Ask any pet owner: one of the hardest things you do on a day-to-day basis is shutting the front door to the sight of your pet staring back at you with those frosty eyes, clear in the knowledge you are going to be apart for a while.

Whether a few hours or more, it’s hard for pets, but it’s a fact of life and is often unavoidable. The key question, though, is do you know what your pet is getting up to while you are away? Do you know if they are miserable and doing themselves real mental harm, or if they just silently snooze away the down time?

We have outlined below some top tips for leaving your pets home alone. These can all be really helpful in making them as calm as possible, but the latest technology means that you can now monitor your pets while out of the house using some really clever kit and without breaking the bank, certainly for no more than £100.

Five top tips for leaving your pet at home:

1. Give them a proper goodbye
Getting your pets into a routine so that they know when you are going to be away for a longer period can help ensure they aren’t sat worrying about you not coming back.

A good hug and some love before you leave, leaving them in the same place and heading out of the same door, can get them into the routine and keep them calm.

2. Make sure they are comfy
We get it – we are all busy people. But rushing out the door without leaving your pet with a comfy bed and a full water bowl isn’t right.
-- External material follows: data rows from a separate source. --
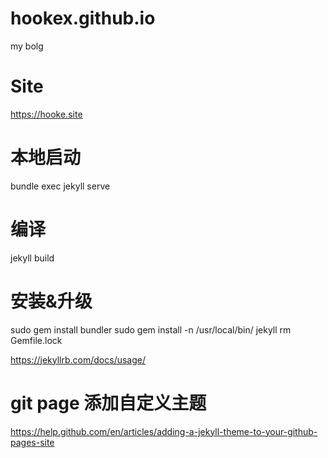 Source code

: # hookex.github.io
my bolg

# Site

https://hooke.site

# 本地启动
bundle exec jekyll serve


# 编译
jekyll build

# 安装&升级
sudo gem install bundler
sudo gem install -n /usr/local/bin/ jekyll
rm Gemfile.lock

https://jekyllrb.com/docs/usage/


# git page 添加自定义主题
https://help.github.com/en/articles/adding-a-jekyll-theme-to-your-github-pages-site
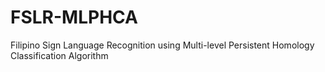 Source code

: # FSLR-MLPHCA
Filipino Sign Language Recognition using Multi-level Persistent Homology Classification Algorithm

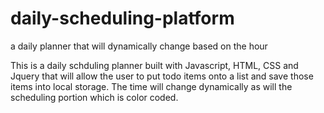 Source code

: # daily-scheduling-platform
a daily planner that will dynamically change based on the hour

This is a daily schduling planner built with Javascript, HTML, CSS and Jquery that will allow the user to put todo items onto a list and save those items into local
storage.  The time will change dynamically as will the scheduling portion which is color coded.
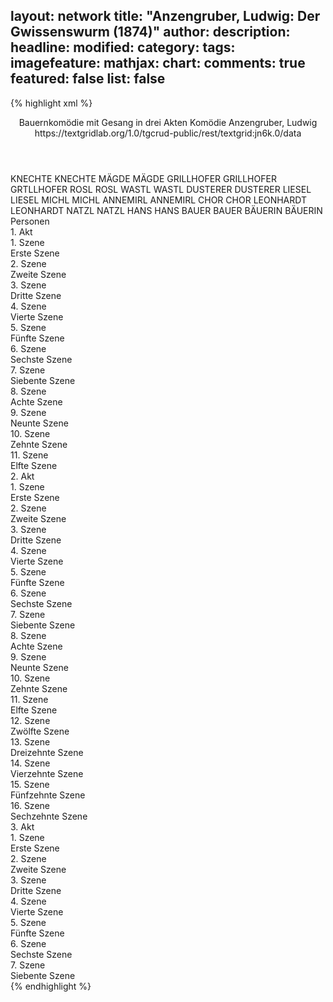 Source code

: layout: network
title: "Anzengruber, Ludwig: Der Gwissenswurm (1874)"
author:
description:
headline:
modified:
category:
tags:
imagefeature:
mathjax:
chart:
comments: true
featured: false
list: false
---
{% highlight xml %}
<?xml-model href="https://raw.githubusercontent.com/DLiNa/project/master/rules/lina.rnc"?><?xml-model href="https://raw.githubusercontent.com/DLiNa/project/master/rules/lina.sch"?>
<play xmlns="http://lina.digital">
  <header>
    <title>Der Gwissenswurm</title>
  	<subtitle>Bauernkomödie mit Gesang in drei Akten</subtitle>
  	<genretitle>Komödie</genretitle>
    <author>Anzengruber, Ludwig</author>
  	<date when="1874" type="print"/>
  	<date when="1874" type="premiere"/>
  	<source>https://textgridlab.org/1.0/tgcrud-public/rest/textgrid:jn6k.0/data</source>
  </header>
  <personae>
    <character>
      <name>KNECHTE</name>
      <alias xml:id="knechte">
        <name>KNECHTE</name>
      </alias>
    </character>
    <character>
      <name>MÄGDE</name>
      <alias xml:id="mägde">
        <name>MÄGDE</name>
      </alias>
    </character>
    <character>
      <name>GRILLHOFER</name>
      <alias xml:id="grillhofer">
        <name>GRILLHOFER</name>
      </alias>
    	<alias xml:id="grtllhofer">
    		<name>GRTLLHOFER</name>
    	</alias>
    </character>
    <character>
      <name>ROSL</name>
      <alias xml:id="rosl">
        <name>ROSL</name>
      </alias>
    </character>
    <character>
      <name>WASTL</name>
      <alias xml:id="wastl">
        <name>WASTL</name>
      </alias>
    </character>
    <character>
      <name>DUSTERER</name>
      <alias xml:id="dusterer">
        <name>DUSTERER</name>
      </alias>
    </character>
    <character>
      <name>LIESEL</name>
      <alias xml:id="liesel">
        <name>LIESEL</name>
      </alias>
    </character>
    <character>
      <name>MICHL</name>
      <alias xml:id="michl">
        <name>MICHL</name>
      </alias>
    </character>
    <character>
      <name>ANNEMIRL</name>
      <alias xml:id="annemirl">
        <name>ANNEMIRL</name>
      </alias>
    </character>
    <character>
      <name>CHOR</name>
      <alias xml:id="chor">
        <name>CHOR</name>
      </alias>
    </character>
    <character>
      <name>LEONHARDT</name>
      <alias xml:id="leonhardt">
        <name>LEONHARDT</name>
      </alias>
    </character>
    <character>
      <name>NATZL</name>
      <alias xml:id="natzl">
        <name>NATZL</name>
      </alias>
    </character>
    <character>
      <name>HANS</name>
      <alias xml:id="hans">
        <name>HANS</name>
      </alias>
    </character>
    <character>
      <name>BAUER</name>
      <alias xml:id="bauer">
        <name>BAUER</name>
      </alias>
    </character>
    <character>
      <name>BÄUERIN</name>
      <alias xml:id="bäuerin">
        <name>BÄUERIN</name>
      </alias>
    </character>
  </personae>
  <text>
    <div>
      <head>Personen</head>
    </div>
    <div>
      <head>1. Akt</head>
      <div>
        <head>1. Szene</head>
        <div>
          <head>Erste Szene</head>
          <sp who="#knechte">
            <amount n="1" unit="speech_acts"/>
            <amount n="19" unit="words"/>
            <amount n="4" unit="lines"/>
            <amount n="103" unit="chars"/>
          </sp>
          <sp who="#mägde">
            <amount n="1" unit="speech_acts"/>
            <amount n="20" unit="words"/>
            <amount n="4" unit="lines"/>
            <amount n="90" unit="chars"/>
          </sp>
          <sp who="#knechte #mägde">
            <amount n="1" unit="speech_acts"/>
            <amount n="1" unit="words"/>
            <amount n="1" unit="lines"/>
            <amount n="10" unit="chars"/>
          </sp>
        </div>
      </div>
      <div>
        <head>2. Szene</head>
        <div>
          <head>Zweite Szene</head>
          <sp who="#grillhofer">
            <amount n="5" unit="speech_acts"/>
            <amount n="93" unit="words"/>
            <amount n="4" unit="lines"/>
            <amount n="472" unit="chars"/>
          </sp>
          <sp who="#rosl">
            <amount n="5" unit="speech_acts"/>
            <amount n="55" unit="words"/>
            <amount n="5" unit="lines"/>
            <amount n="297" unit="chars"/>
          </sp>
        </div>
      </div>
      <div>
        <head>3. Szene</head>
        <div>
          <head>Dritte Szene</head>
          <sp who="#wastl">
            <amount n="5" unit="speech_acts"/>
            <amount n="204" unit="words"/>
            <amount n="2" unit="lines"/>
            <amount n="1029" unit="chars"/>
          </sp>
          <sp who="#grillhofer">
            <amount n="7" unit="speech_acts"/>
            <amount n="322" unit="words"/>
            <amount n="3" unit="lines"/>
            <amount n="1566" unit="chars"/>
          </sp>
          <sp who="#rosl">
            <amount n="5" unit="speech_acts"/>
            <amount n="40" unit="words"/>
            <amount n="5" unit="lines"/>
            <amount n="218" unit="chars"/>
          </sp>
        </div>
      </div>
      <div>
        <head>4. Szene</head>
        <div>
          <head>Vierte Szene</head>
          <sp who="#grillhofer">
            <amount n="12" unit="speech_acts"/>
            <amount n="367" unit="words"/>
            <amount n="7" unit="lines"/>
            <amount n="1859" unit="chars"/>
          </sp>
          <sp who="#wastl">
            <amount n="12" unit="speech_acts"/>
            <amount n="395" unit="words"/>
            <amount n="7" unit="lines"/>
            <amount n="2041" unit="chars"/>
          </sp>
        </div>
      </div>
      <div>
        <head>5. Szene</head>
        <div>
          <head>Fünfte Szene</head>
          <sp who="#dusterer">
            <amount n="4" unit="speech_acts"/>
            <amount n="126" unit="words"/>
            <amount n="2" unit="lines"/>
            <amount n="713" unit="chars"/>
          </sp>
          <sp who="#wastl">
            <amount n="6" unit="speech_acts"/>
            <amount n="90" unit="words"/>
            <amount n="5" unit="lines"/>
            <amount n="441" unit="chars"/>
          </sp>
          <sp who="#grillhofer">
            <amount n="6" unit="speech_acts"/>
            <amount n="66" unit="words"/>
            <amount n="5" unit="lines"/>
            <amount n="328" unit="chars"/>
          </sp>
        </div>
      </div>
      <div>
        <head>6. Szene</head>
        <div>
          <head>Sechste Szene</head>
          <sp who="#dusterer">
            <amount n="8" unit="speech_acts"/>
            <amount n="235" unit="words"/>
            <amount n="3" unit="lines"/>
            <amount n="1258" unit="chars"/>
          </sp>
          <sp who="#grillhofer">
            <amount n="7" unit="speech_acts"/>
            <amount n="110" unit="words"/>
            <amount n="6" unit="lines"/>
            <amount n="608" unit="chars"/>
          </sp>
        </div>
      </div>
      <div>
        <head>7. Szene</head>
        <div>
          <head>Siebente Szene</head>
          <sp who="#rosl">
            <amount n="3" unit="speech_acts"/>
            <amount n="13" unit="words"/>
            <amount n="3" unit="lines"/>
            <amount n="67" unit="chars"/>
          </sp>
          <sp who="#dusterer">
            <amount n="2" unit="speech_acts"/>
            <amount n="61" unit="words"/>
            <amount n="1" unit="lines"/>
            <amount n="299" unit="chars"/>
          </sp>
        </div>
      </div>
      <div>
        <head>8. Szene</head>
        <div>
          <head>Achte Szene</head>
          <sp who="#dusterer">
            <amount n="20" unit="speech_acts"/>
            <amount n="1230" unit="words"/>
            <amount n="12" unit="lines"/>
            <amount n="6508" unit="chars"/>
          </sp>
          <sp who="#grillhofer">
            <amount n="19" unit="speech_acts"/>
            <amount n="461" unit="words"/>
            <amount n="13" unit="lines"/>
            <amount n="2305" unit="chars"/>
          </sp>
        </div>
      </div>
      <div>
        <head>9. Szene</head>
        <div>
          <head>Neunte Szene</head>
        </div>
      </div>
      <div>
        <head>10. Szene</head>
        <div>
          <head>Zehnte Szene</head>
          <sp who="#wastl">
            <amount n="53" unit="speech_acts"/>
            <amount n="995" unit="words"/>
            <amount n="39" unit="lines"/>
            <amount n="4860" unit="chars"/>
          </sp>
          <sp who="#liesel">
            <amount n="52" unit="speech_acts"/>
            <amount n="667" unit="words"/>
            <amount n="41" unit="lines"/>
            <amount n="3344" unit="chars"/>
          </sp>
        </div>
      </div>
      <div>
        <head>11. Szene</head>
        <div>
          <head>Elfte Szene</head>
          <sp who="#michl">
            <amount n="2" unit="speech_acts"/>
            <amount n="13" unit="words"/>
            <amount n="2" unit="lines"/>
            <amount n="80" unit="chars"/>
          </sp>
          <sp who="#wastl">
            <amount n="7" unit="speech_acts"/>
            <amount n="84" unit="words"/>
            <amount n="6" unit="lines"/>
            <amount n="411" unit="chars"/>
          </sp>
          <sp who="#annemirl">
            <amount n="2" unit="speech_acts"/>
            <amount n="30" unit="words"/>
            <amount n="1" unit="lines"/>
            <amount n="152" unit="chars"/>
          </sp>
          <sp who="#rosl">
            <amount n="5" unit="speech_acts"/>
            <amount n="98" unit="words"/>
            <amount n="3" unit="lines"/>
            <amount n="494" unit="chars"/>
          </sp>
          <sp who="#liesel">
            <amount n="8" unit="speech_acts"/>
            <amount n="286" unit="words"/>
            <amount n="30" unit="lines"/>
            <amount n="1352" unit="chars"/>
          </sp>
          <sp who="#chor">
            <amount n="1" unit="speech_acts"/>
            <amount n="46" unit="words"/>
            <amount n="8" unit="lines"/>
            <amount n="212" unit="chars"/>
          </sp>
        </div>
      </div>
    </div>
    <div>
      <head>2. Akt</head>
      <div>
        <head>1. Szene</head>
        <div>
          <head>Erste Szene</head>
          <sp who="#dusterer">
            <amount n="9" unit="speech_acts"/>
            <amount n="469" unit="words"/>
            <amount n="2" unit="lines"/>
            <amount n="2350" unit="chars"/>
          </sp>
          <sp who="#grillhofer">
            <amount n="8" unit="speech_acts"/>
            <amount n="66" unit="words"/>
            <amount n="7" unit="lines"/>
            <amount n="324" unit="chars"/>
          </sp>
        </div>
      </div>
      <div>
        <head>2. Szene</head>
        <div>
          <head>Zweite Szene</head>
          <sp who="#wastl">
            <amount n="2" unit="speech_acts"/>
            <amount n="20" unit="words"/>
            <amount n="2" unit="lines"/>
            <amount n="101" unit="chars"/>
          </sp>
          <sp who="#grillhofer">
            <amount n="3" unit="speech_acts"/>
            <amount n="81" unit="words"/>
            <amount n="2" unit="lines"/>
            <amount n="389" unit="chars"/>
          </sp>
          <sp who="#liesel">
            <amount n="1" unit="speech_acts"/>
            <amount n="41" unit="words"/>
            <amount n="189" unit="chars"/>
          </sp>
        </div>
      </div>
      <div>
        <head>3. Szene</head>
        <div>
          <head>Dritte Szene</head>
          <sp who="#grillhofer">
            <amount n="9" unit="speech_acts"/>
            <amount n="125" unit="words"/>
            <amount n="7" unit="lines"/>
            <amount n="616" unit="chars"/>
          </sp>
          <sp who="#liesel">
            <amount n="9" unit="speech_acts"/>
            <amount n="84" unit="words"/>
            <amount n="6" unit="lines"/>
            <amount n="521" unit="chars"/>
          </sp>
        </div>
      </div>
      <div>
        <head>4. Szene</head>
        <div>
          <head>Vierte Szene</head>
          <sp who="#grillhofer">
            <amount n="29" unit="speech_acts"/>
            <amount n="1090" unit="words"/>
            <amount n="20" unit="lines"/>
            <amount n="5529" unit="chars"/>
          </sp>
          <sp who="#liesel">
            <amount n="21" unit="speech_acts"/>
            <amount n="711" unit="words"/>
            <amount n="19" unit="lines"/>
            <amount n="3623" unit="chars"/>
          </sp>
          <sp who="#wastl">
            <amount n="16" unit="speech_acts"/>
            <amount n="211" unit="words"/>
            <amount n="13" unit="lines"/>
            <amount n="1081" unit="chars"/>
          </sp>
          <sp who="#dusterer">
            <amount n="12" unit="speech_acts"/>
            <amount n="330" unit="words"/>
            <amount n="7" unit="lines"/>
            <amount n="1655" unit="chars"/>
          </sp>
        </div>
      </div>
      <div>
        <head>5. Szene</head>
        <div>
          <head>Fünfte Szene</head>
          <sp who="#dusterer">
            <amount n="4" unit="speech_acts"/>
            <amount n="185" unit="words"/>
            <amount n="1" unit="lines"/>
            <amount n="899" unit="chars"/>
          </sp>
          <sp who="#grillhofer">
            <amount n="2" unit="speech_acts"/>
            <amount n="35" unit="words"/>
            <amount n="1" unit="lines"/>
            <amount n="173" unit="chars"/>
          </sp>
          <sp who="#grtllhofer">
            <amount n="1" unit="speech_acts"/>
            <amount n="43" unit="words"/>
            <amount n="189" unit="chars"/>
          </sp>
        </div>
      </div>
      <div>
        <head>6. Szene</head>
        <div>
          <head>Sechste Szene</head>
          <sp who="#leonhardt">
            <amount n="17" unit="speech_acts"/>
            <amount n="368" unit="words"/>
            <amount n="9" unit="lines"/>
            <amount n="1935" unit="chars"/>
          </sp>
          <sp who="#dusterer">
            <amount n="8" unit="speech_acts"/>
            <amount n="43" unit="words"/>
            <amount n="8" unit="lines"/>
            <amount n="205" unit="chars"/>
          </sp>
          <sp who="#grillhofer">
            <amount n="8" unit="speech_acts"/>
            <amount n="133" unit="words"/>
            <amount n="7" unit="lines"/>
            <amount n="677" unit="chars"/>
          </sp>
        </div>
      </div>
      <div>
        <head>7. Szene</head>
        <div>
          <head>Siebente Szene</head>
          <sp who="#rosl">
            <amount n="3" unit="speech_acts"/>
            <amount n="6" unit="words"/>
            <amount n="3" unit="lines"/>
            <amount n="38" unit="chars"/>
          </sp>
          <sp who="#grillhofer">
            <amount n="3" unit="speech_acts"/>
            <amount n="99" unit="words"/>
            <amount n="1" unit="lines"/>
            <amount n="488" unit="chars"/>
          </sp>
        </div>
      </div>
      <div>
        <head>8. Szene</head>
        <div>
          <head>Achte Szene</head>
          <sp who="#dusterer">
            <amount n="4" unit="speech_acts"/>
            <amount n="15" unit="words"/>
            <amount n="4" unit="lines"/>
            <amount n="90" unit="chars"/>
          </sp>
          <sp who="#grillhofer">
            <amount n="4" unit="speech_acts"/>
            <amount n="58" unit="words"/>
            <amount n="2" unit="lines"/>
            <amount n="295" unit="chars"/>
          </sp>
        </div>
      </div>
      <div>
        <head>9. Szene</head>
        <div>
          <head>Neunte Szene</head>
          <sp who="#leonhardt">
            <amount n="3" unit="speech_acts"/>
            <amount n="55" unit="words"/>
            <amount n="2" unit="lines"/>
            <amount n="296" unit="chars"/>
          </sp>
          <sp who="#dusterer">
            <amount n="3" unit="speech_acts"/>
            <amount n="205" unit="words"/>
            <amount n="2" unit="lines"/>
            <amount n="1037" unit="chars"/>
          </sp>
        </div>
      </div>
      <div>
        <head>10. Szene</head>
        <div>
          <head>Zehnte Szene</head>
          <sp who="#wastl">
            <amount n="10" unit="speech_acts"/>
            <amount n="231" unit="words"/>
            <amount n="17" unit="lines"/>
            <amount n="1195" unit="chars"/>
          </sp>
          <sp who="#liesel">
            <amount n="8" unit="speech_acts"/>
            <amount n="188" unit="words"/>
            <amount n="11" unit="lines"/>
            <amount n="954" unit="chars"/>
          </sp>
          <sp who="#liesel #wastl">
            <amount n="1" unit="speech_acts"/>
            <amount n="54" unit="words"/>
            <amount n="10" unit="lines"/>
            <amount n="258" unit="chars"/>
          </sp>
        </div>
      </div>
      <div>
        <head>11. Szene</head>
        <div>
          <head>Elfte Szene</head>
          <sp who="#natzl">
            <amount n="8" unit="speech_acts"/>
            <amount n="64" unit="words"/>
            <amount n="8" unit="lines"/>
            <amount n="306" unit="chars"/>
          </sp>
          <sp who="#hans">
            <amount n="7" unit="speech_acts"/>
            <amount n="68" unit="words"/>
            <amount n="6" unit="lines"/>
            <amount n="309" unit="chars"/>
          </sp>
          <sp who="#bauer">
            <amount n="10" unit="speech_acts"/>
            <amount n="199" unit="words"/>
            <amount n="5" unit="lines"/>
            <amount n="970" unit="chars"/>
          </sp>
        </div>
      </div>
      <div>
        <head>12. Szene</head>
        <div>
          <head>Zwölfte Szene</head>
          <sp who="#bäuerin">
            <amount n="2" unit="speech_acts"/>
            <amount n="32" unit="words"/>
            <amount n="1" unit="lines"/>
            <amount n="170" unit="chars"/>
          </sp>
          <sp who="#natzl">
            <amount n="1" unit="speech_acts"/>
            <amount n="10" unit="words"/>
            <amount n="1" unit="lines"/>
            <amount n="58" unit="chars"/>
          </sp>
          <sp who="#hans">
            <amount n="1" unit="speech_acts"/>
            <amount n="9" unit="words"/>
            <amount n="1" unit="lines"/>
            <amount n="37" unit="chars"/>
          </sp>
        </div>
      </div>
      <div>
        <head>13. Szene</head>
        <div>
          <head>Dreizehnte Szene</head>
          <sp who="#natzl">
            <amount n="6" unit="speech_acts"/>
            <amount n="93" unit="words"/>
            <amount n="4" unit="lines"/>
            <amount n="484" unit="chars"/>
          </sp>
          <sp who="#bauer">
            <amount n="1" unit="speech_acts"/>
            <amount n="5" unit="words"/>
            <amount n="1" unit="lines"/>
            <amount n="26" unit="chars"/>
          </sp>
          <sp who="#hans">
            <amount n="5" unit="speech_acts"/>
            <amount n="59" unit="words"/>
            <amount n="4" unit="lines"/>
            <amount n="284" unit="chars"/>
          </sp>
        </div>
      </div>
      <div>
        <head>14. Szene</head>
        <div>
          <head>Vierzehnte Szene</head>
          <sp who="#bauer">
            <amount n="4" unit="speech_acts"/>
            <amount n="143" unit="words"/>
            <amount n="2" unit="lines"/>
            <amount n="752" unit="chars"/>
          </sp>
          <sp who="#bäuerin">
            <amount n="3" unit="speech_acts"/>
            <amount n="19" unit="words"/>
            <amount n="3" unit="lines"/>
            <amount n="94" unit="chars"/>
          </sp>
        </div>
      </div>
      <div>
        <head>15. Szene</head>
        <div>
          <head>Fünfzehnte Szene</head>
          <sp who="#dusterer">
            <amount n="3" unit="speech_acts"/>
            <amount n="79" unit="words"/>
            <amount n="1" unit="lines"/>
            <amount n="403" unit="chars"/>
          </sp>
          <sp who="#grillhofer">
            <amount n="9" unit="speech_acts"/>
            <amount n="115" unit="words"/>
            <amount n="6" unit="lines"/>
            <amount n="608" unit="chars"/>
          </sp>
          <sp who="#bäuerin">
            <amount n="9" unit="speech_acts"/>
            <amount n="554" unit="words"/>
            <amount n="3" unit="lines"/>
            <amount n="2789" unit="chars"/>
          </sp>
        </div>
      </div>
      <div>
        <head>16. Szene</head>
        <div>
          <head>Sechzehnte Szene</head>
          <sp who="#dusterer">
            <amount n="5" unit="speech_acts"/>
            <amount n="153" unit="words"/>
            <amount n="3" unit="lines"/>
            <amount n="743" unit="chars"/>
          </sp>
          <sp who="#hans">
            <amount n="2" unit="speech_acts"/>
            <amount n="11" unit="words"/>
            <amount n="2" unit="lines"/>
            <amount n="49" unit="chars"/>
          </sp>
          <sp who="#natzl">
            <amount n="2" unit="speech_acts"/>
            <amount n="16" unit="words"/>
            <amount n="2" unit="lines"/>
            <amount n="70" unit="chars"/>
          </sp>
          <sp who="#bauer">
            <amount n="2" unit="speech_acts"/>
            <amount n="30" unit="words"/>
            <amount n="1" unit="lines"/>
            <amount n="145" unit="chars"/>
          </sp>
          <sp who="#bäuerin">
            <amount n="1" unit="speech_acts"/>
            <amount n="9" unit="words"/>
            <amount n="1" unit="lines"/>
            <amount n="44" unit="chars"/>
          </sp>
          <sp who="#bäuerin #bauer #natzl #hans #dusterer">
            <amount n="2" unit="speech_acts"/>
            <amount n="2" unit="words"/>
            <amount n="2" unit="lines"/>
            <amount n="6" unit="chars"/>
          </sp>
        </div>
      </div>
    </div>
    <div>
      <head>3. Akt</head>
      <div>
        <head>1. Szene</head>
        <div>
          <head>Erste Szene</head>
          <sp who="#rosl">
            <amount n="8" unit="speech_acts"/>
            <amount n="162" unit="words"/>
            <amount n="5" unit="lines"/>
            <amount n="796" unit="chars"/>
          </sp>
          <sp who="#wastl">
            <amount n="7" unit="speech_acts"/>
            <amount n="175" unit="words"/>
            <amount n="3" unit="lines"/>
            <amount n="863" unit="chars"/>
          </sp>
        </div>
      </div>
      <div>
        <head>2. Szene</head>
        <div>
          <head>Zweite Szene</head>
          <sp who="#wastl">
            <amount n="2" unit="speech_acts"/>
            <amount n="23" unit="words"/>
            <amount n="1" unit="lines"/>
            <amount n="132" unit="chars"/>
          </sp>
          <sp who="#rosl">
            <amount n="4" unit="speech_acts"/>
            <amount n="22" unit="words"/>
            <amount n="4" unit="lines"/>
            <amount n="113" unit="chars"/>
          </sp>
          <sp who="#grillhofer">
            <amount n="4" unit="speech_acts"/>
            <amount n="51" unit="words"/>
            <amount n="3" unit="lines"/>
            <amount n="281" unit="chars"/>
          </sp>
        </div>
      </div>
      <div>
        <head>3. Szene</head>
        <div>
          <head>Dritte Szene</head>
          <sp who="#dusterer">
            <amount n="17" unit="speech_acts"/>
            <amount n="452" unit="words"/>
            <amount n="9" unit="lines"/>
            <amount n="2259" unit="chars"/>
          </sp>
          <sp who="#grillhofer">
            <amount n="16" unit="speech_acts"/>
            <amount n="197" unit="words"/>
            <amount n="13" unit="lines"/>
            <amount n="972" unit="chars"/>
          </sp>
        </div>
      </div>
      <div>
        <head>4. Szene</head>
        <div>
          <head>Vierte Szene</head>
          <sp who="#grillhofer">
            <amount n="2" unit="speech_acts"/>
            <amount n="146" unit="words"/>
            <amount n="1" unit="lines"/>
            <amount n="704" unit="chars"/>
          </sp>
        </div>
      </div>
      <div>
        <head>5. Szene</head>
        <div>
          <head>Fünfte Szene</head>
          <sp who="#rosl">
            <amount n="4" unit="speech_acts"/>
            <amount n="52" unit="words"/>
            <amount n="3" unit="lines"/>
            <amount n="244" unit="chars"/>
          </sp>
          <sp who="#grillhofer">
            <amount n="3" unit="speech_acts"/>
            <amount n="7" unit="words"/>
            <amount n="3" unit="lines"/>
            <amount n="27" unit="chars"/>
          </sp>
        </div>
      </div>
      <div>
        <head>6. Szene</head>
        <div>
          <head>Sechste Szene</head>
          <sp who="#liesel">
            <amount n="14" unit="speech_acts"/>
            <amount n="442" unit="words"/>
            <amount n="9" unit="lines"/>
            <amount n="2202" unit="chars"/>
          </sp>
          <sp who="#grillhofer">
            <amount n="17" unit="speech_acts"/>
            <amount n="643" unit="words"/>
            <amount n="15" unit="lines"/>
            <amount n="3304" unit="chars"/>
          </sp>
        </div>
      </div>
      <div>
        <head>7. Szene</head>
        <div>
          <head>Siebente Szene</head>
          <sp who="#dusterer">
            <amount n="2" unit="speech_acts"/>
            <amount n="21" unit="words"/>
            <amount n="2" unit="lines"/>
            <amount n="98" unit="chars"/>
          </sp>
          <sp who="#grillhofer">
            <amount n="6" unit="speech_acts"/>
            <amount n="157" unit="words"/>
            <amount n="5" unit="lines"/>
            <amount n="813" unit="chars"/>
          </sp>
          <sp who="#wastl">
            <amount n="3" unit="speech_acts"/>
            <amount n="36" unit="words"/>
            <amount n="3" unit="lines"/>
            <amount n="179" unit="chars"/>
          </sp>
          <sp who="#liesel">
            <amount n="2" unit="speech_acts"/>
            <amount n="48" unit="words"/>
            <amount n="8" unit="lines"/>
            <amount n="246" unit="chars"/>
          </sp>
          <sp who="#rosl">
            <amount n="1" unit="speech_acts"/>
            <amount n="7" unit="words"/>
            <amount n="1" unit="lines"/>
            <amount n="36" unit="chars"/>
          </sp>
          <sp who="#rosl #liesel #wastl #grillhofer #dusterer">
            <amount n="1" unit="speech_acts"/>
            <amount n="10" unit="words"/>
            <amount n="2" unit="lines"/>
            <amount n="45" unit="chars"/>
          </sp>
        </div>
      </div>
    </div>
  </text>
</play>
{% endhighlight %}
Make sure that when you do leave them that you give them as many home comforts as possible.

3. Leave them with a neighbour
On good terms with your neighbours and know they are pet lovers? Why not ask the question if they can take them for a few hours.

4. Don’t leave them for more than a few hours without someone checking in
Know you are going to be away from 6am to 10pm? Don’t leave them alone for that length of time. It’s just not fair. Ask a friend to drop in and let them out, give them some food and a good hug.

If you can afford it, dog walkers or day-care are well worth considering, especially if you don’t have anyone obvious locally who can do you a favour and check-in on them.

5. Not usually left alone? Get some training
If you know you are going to be leaving your pet alone for the first time and you have the foresight, it is very wise to get them used to being apart while you are at home.

Pop the dog or cat wherever you are going to leave them – a utility room, kitchen, wherever, but with their bed, water and other comforts – and leave them solo for a shorter time. It can even help to leave them alone but within your sight – behind a glass door, for example – so they get used to calming down but in the knowledge you are still there.

Doing this and increasing the time you are away from them gradually will significantly help when it comes to you being away for longer period. It’s common sense really: going from constant contact to 15 minutes apart is far easier for them than suddenly disappearing for four hours.